What you should do -
In the listing below, find the line containing "An alternative approach" and the line containing "need to explore". Repeat exactly those two lines and every line between them.

Records for the task -
##########
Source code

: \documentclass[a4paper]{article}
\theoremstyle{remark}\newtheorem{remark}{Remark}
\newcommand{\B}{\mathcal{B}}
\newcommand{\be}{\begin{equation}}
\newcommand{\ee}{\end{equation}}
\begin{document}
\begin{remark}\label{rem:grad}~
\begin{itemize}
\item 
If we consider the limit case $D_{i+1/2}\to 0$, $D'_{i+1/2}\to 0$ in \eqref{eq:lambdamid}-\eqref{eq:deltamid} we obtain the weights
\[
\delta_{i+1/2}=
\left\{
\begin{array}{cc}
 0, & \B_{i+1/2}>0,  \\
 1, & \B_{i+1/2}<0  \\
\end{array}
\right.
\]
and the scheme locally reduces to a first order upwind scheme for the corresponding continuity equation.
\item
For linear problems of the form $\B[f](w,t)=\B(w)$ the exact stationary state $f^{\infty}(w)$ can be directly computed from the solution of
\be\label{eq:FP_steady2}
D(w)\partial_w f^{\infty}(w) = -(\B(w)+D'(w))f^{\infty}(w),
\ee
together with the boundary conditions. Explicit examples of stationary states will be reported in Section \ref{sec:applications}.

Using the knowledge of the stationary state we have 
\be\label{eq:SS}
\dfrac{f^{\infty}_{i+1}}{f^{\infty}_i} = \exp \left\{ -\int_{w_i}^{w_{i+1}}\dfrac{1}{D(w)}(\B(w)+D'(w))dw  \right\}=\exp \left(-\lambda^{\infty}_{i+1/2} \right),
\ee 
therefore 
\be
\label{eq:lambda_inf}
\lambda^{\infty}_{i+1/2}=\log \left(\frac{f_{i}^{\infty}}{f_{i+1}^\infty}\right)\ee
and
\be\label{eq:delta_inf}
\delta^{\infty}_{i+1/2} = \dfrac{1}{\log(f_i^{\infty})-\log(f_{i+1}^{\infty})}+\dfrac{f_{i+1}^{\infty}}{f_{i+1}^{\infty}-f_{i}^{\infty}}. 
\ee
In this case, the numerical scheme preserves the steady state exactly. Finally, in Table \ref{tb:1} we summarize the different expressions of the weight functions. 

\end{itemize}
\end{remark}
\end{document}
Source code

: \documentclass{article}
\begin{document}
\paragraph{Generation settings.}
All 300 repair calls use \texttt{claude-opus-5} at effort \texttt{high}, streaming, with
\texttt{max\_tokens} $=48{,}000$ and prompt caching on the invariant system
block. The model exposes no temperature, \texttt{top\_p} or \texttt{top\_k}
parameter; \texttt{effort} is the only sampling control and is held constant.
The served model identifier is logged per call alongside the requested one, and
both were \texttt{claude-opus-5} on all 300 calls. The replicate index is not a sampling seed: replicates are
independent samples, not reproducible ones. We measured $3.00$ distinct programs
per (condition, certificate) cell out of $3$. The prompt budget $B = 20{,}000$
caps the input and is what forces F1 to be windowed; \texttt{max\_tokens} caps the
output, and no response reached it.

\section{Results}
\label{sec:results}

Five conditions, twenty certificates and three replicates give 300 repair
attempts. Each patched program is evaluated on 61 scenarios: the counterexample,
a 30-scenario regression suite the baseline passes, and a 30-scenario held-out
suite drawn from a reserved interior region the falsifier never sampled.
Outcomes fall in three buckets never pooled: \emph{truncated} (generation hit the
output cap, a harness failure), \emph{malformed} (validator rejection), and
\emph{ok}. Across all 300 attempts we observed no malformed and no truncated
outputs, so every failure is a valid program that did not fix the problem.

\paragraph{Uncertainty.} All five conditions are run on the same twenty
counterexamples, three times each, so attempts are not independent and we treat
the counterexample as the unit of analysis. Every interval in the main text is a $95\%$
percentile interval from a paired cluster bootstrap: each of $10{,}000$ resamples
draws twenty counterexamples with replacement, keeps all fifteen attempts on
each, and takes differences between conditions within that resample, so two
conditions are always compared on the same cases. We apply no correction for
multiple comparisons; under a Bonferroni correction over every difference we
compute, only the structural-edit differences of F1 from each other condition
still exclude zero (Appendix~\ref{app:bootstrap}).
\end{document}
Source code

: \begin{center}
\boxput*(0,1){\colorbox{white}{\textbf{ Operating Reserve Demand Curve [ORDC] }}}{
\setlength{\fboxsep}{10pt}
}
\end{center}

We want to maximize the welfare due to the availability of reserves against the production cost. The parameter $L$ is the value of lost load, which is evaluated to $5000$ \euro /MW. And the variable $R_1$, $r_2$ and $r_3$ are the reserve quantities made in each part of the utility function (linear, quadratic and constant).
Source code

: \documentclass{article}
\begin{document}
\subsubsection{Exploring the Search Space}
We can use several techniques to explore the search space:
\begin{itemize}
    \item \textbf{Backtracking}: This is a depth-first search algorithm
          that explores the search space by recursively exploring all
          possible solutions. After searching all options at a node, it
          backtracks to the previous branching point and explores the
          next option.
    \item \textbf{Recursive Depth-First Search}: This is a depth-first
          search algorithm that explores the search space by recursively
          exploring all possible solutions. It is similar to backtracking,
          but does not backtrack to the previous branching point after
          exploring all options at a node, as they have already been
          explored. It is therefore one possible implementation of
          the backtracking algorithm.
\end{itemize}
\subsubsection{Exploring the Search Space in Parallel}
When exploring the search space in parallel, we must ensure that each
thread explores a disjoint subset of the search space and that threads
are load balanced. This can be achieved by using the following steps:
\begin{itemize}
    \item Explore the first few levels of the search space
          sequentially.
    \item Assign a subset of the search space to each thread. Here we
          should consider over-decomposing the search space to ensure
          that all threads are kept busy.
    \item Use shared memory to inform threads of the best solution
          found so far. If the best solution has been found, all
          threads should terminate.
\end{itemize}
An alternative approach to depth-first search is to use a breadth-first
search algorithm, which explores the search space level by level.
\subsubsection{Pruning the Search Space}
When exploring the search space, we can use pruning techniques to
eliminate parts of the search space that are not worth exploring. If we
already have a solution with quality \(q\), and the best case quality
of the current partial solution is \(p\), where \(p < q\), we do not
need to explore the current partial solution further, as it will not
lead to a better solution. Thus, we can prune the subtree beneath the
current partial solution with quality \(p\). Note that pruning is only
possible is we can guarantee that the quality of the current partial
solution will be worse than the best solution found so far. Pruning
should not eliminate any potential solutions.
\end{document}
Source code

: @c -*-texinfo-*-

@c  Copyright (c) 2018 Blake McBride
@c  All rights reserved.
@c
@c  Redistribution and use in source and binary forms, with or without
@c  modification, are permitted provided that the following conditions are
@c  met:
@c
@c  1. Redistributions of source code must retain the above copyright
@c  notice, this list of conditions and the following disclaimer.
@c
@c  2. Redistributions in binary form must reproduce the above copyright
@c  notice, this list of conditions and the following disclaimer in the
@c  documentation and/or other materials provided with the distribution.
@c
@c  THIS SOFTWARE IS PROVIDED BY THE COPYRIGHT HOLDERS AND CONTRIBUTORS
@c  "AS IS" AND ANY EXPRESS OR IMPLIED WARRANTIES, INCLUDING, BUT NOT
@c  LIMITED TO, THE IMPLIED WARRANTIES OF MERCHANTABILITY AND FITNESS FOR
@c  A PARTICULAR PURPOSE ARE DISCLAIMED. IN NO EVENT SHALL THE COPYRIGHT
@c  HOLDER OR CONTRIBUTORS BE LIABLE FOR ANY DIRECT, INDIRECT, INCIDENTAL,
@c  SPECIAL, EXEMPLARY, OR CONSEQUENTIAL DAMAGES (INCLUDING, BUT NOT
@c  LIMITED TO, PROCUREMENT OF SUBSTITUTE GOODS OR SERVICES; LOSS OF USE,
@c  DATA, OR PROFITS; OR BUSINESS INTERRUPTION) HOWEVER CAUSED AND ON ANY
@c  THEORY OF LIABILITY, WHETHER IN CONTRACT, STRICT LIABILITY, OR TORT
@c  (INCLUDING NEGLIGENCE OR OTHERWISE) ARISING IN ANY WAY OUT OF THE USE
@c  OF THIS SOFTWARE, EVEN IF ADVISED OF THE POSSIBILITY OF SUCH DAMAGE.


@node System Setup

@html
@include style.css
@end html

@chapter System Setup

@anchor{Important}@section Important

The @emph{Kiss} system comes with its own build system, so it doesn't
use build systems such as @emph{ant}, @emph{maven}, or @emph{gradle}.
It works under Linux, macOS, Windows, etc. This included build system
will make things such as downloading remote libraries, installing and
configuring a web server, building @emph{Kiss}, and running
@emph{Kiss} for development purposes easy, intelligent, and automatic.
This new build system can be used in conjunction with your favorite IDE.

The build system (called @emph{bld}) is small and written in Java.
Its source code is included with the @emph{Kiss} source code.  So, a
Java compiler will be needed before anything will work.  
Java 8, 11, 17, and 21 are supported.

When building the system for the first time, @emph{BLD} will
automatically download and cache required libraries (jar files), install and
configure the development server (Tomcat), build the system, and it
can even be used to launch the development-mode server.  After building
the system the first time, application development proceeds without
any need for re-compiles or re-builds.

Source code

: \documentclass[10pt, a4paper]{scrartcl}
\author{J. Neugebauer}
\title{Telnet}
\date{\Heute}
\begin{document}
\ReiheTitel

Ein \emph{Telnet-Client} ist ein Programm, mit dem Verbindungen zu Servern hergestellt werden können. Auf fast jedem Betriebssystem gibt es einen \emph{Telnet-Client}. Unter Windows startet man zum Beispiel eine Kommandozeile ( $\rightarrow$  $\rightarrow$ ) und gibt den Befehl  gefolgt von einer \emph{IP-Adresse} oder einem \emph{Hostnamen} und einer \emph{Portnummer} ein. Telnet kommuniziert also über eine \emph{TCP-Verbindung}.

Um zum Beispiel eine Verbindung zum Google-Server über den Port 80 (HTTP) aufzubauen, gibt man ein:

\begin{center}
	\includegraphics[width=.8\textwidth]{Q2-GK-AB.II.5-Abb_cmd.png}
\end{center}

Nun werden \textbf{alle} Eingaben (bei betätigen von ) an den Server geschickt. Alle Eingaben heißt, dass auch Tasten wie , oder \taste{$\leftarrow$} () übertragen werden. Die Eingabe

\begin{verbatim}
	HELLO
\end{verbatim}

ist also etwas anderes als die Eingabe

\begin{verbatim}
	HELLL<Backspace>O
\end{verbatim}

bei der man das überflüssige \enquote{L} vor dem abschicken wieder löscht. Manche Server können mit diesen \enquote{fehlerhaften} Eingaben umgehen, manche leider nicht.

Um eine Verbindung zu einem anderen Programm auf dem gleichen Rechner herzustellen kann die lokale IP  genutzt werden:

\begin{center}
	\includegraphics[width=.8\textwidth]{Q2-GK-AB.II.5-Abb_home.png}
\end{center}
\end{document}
##########
Result of this task -
An alternative approach to depth-first search is to use a breadth-first
search algorithm, which explores the search space level by level.
\subsubsection{Pruning the Search Space}
When exploring the search space, we can use pruning techniques to
eliminate parts of the search space that are not worth exploring. If we
already have a solution with quality \(q\), and the best case quality
of the current partial solution is \(p\), where \(p < q\), we do not
need to explore the current partial solution further, as it will not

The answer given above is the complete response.